Throughout my time with WayWard Sky I was fascinated by the living diorama I was peering into. I would frequently find myself leaning in as Bess ran by me, often stopping to admire her details like her scarf blowing in the wind as she was barely inches from my face. This sense of self presence was more mesmerizing when a cutscene played out around me, and I’d often times lean in and out in real time. These conversations were happening in front of and around me. I really can’t stress enough how fucking awesome VR is. The vibrant stylized world around me felt alive.

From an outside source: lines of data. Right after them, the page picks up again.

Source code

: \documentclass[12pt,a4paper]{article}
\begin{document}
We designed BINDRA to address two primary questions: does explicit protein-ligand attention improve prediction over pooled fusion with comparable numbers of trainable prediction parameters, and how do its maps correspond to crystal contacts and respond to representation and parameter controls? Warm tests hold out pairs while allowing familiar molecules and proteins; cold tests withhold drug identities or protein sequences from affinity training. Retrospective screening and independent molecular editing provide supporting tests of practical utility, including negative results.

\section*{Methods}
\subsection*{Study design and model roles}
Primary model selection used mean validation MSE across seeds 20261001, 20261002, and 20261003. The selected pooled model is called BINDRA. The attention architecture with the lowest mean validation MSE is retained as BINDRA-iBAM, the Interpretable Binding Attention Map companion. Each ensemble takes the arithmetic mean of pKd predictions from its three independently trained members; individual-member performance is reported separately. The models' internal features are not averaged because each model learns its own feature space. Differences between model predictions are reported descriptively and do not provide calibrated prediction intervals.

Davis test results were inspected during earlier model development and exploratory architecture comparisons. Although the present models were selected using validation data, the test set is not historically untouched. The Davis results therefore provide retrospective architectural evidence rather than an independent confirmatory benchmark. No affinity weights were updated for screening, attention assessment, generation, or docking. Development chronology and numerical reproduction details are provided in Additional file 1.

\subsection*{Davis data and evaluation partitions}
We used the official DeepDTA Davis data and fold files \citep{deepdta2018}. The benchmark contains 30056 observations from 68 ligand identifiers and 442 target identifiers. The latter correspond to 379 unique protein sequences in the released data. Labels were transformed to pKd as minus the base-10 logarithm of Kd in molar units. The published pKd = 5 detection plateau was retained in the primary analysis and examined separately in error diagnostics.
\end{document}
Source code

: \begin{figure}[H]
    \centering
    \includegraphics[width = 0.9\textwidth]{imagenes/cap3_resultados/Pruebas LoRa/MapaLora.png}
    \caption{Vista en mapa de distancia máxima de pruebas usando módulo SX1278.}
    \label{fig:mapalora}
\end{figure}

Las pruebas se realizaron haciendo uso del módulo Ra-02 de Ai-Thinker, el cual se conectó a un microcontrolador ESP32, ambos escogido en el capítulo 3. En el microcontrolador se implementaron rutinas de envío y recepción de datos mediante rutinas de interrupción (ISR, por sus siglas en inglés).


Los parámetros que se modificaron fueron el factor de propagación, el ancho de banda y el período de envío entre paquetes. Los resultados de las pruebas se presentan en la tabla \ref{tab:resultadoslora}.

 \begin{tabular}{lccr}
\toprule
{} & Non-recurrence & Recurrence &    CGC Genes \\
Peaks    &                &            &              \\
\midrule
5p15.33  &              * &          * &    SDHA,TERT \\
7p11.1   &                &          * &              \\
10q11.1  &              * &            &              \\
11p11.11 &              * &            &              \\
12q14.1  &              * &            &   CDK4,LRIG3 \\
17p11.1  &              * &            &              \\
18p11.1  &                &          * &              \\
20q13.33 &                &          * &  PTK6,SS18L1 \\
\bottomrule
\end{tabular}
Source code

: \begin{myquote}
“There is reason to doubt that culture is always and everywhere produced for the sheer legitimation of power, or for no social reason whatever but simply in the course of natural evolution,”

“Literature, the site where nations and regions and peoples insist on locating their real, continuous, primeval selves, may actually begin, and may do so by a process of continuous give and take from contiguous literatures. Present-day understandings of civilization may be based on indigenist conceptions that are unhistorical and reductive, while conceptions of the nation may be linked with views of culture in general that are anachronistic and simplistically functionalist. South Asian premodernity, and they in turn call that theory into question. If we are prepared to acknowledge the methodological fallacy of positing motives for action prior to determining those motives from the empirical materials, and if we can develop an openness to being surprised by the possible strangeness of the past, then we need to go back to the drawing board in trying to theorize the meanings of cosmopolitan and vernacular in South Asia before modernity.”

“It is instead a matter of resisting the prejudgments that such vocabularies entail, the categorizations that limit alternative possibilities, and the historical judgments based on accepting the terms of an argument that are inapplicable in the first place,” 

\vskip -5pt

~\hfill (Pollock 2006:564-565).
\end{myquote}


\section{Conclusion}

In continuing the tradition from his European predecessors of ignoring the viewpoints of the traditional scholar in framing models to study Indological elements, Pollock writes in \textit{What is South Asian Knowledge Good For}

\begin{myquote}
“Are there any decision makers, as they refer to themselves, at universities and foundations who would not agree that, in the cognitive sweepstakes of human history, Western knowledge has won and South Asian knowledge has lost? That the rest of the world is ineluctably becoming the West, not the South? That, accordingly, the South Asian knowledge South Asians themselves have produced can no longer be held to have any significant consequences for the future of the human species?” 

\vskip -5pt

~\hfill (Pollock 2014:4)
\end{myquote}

The game’s length is on the short side, like most other PSVR games at launch, clocking in at around 2-3 hours. I wasn’t bothered by the game’s length, but I would’ve liked more fleshed out characters and a deeper story. This game reminds me of ReCore for a few reasons, neither of which are because they both star a girl and robots. Both games offer simple gameplay with an interesting story and characters that never end up developing into much of anything.
In WayWard Sky, we learn the story of a boy on the island who felt distant from his father as they toiled away on his robots, often making his son feel neglected growing up. It’s because of his resentment towards his now deceased father that he is alone on the island in the sky surrounded by hostile bots. This secondary plot is told via storybook style cutscenes that play out in front of your face, which is pretty fun. My one nitpick is that both stories wrap up fairly quickly before they feel like they’ve even begun, which is a shame because I love the lore, environments, and characters of WayWard Sky. What the game does right is know when to wrap things up before the simplistic story and gameplay becomes dull. Just when I was growing tired of flipping switches and pulling levers the game gave me the ability to control security bots and when that seemed a bit long in the tooth I was then able to blast flying enemy bots with a hose and watch them explode above me in beautiful cartoon fashion.
Having played many fantastic launch games for PSVR like Job Simulator (review here) and Superhypercube (review coming), WayWard Sky is a great little adventure that owners of Sony’s headset shouldn’t overlook, even with a somewhat shallow story and gameplay. If you’re still unsure after reading reviews you can check it out for yourself on the demo disc with PSVR on the game’s page.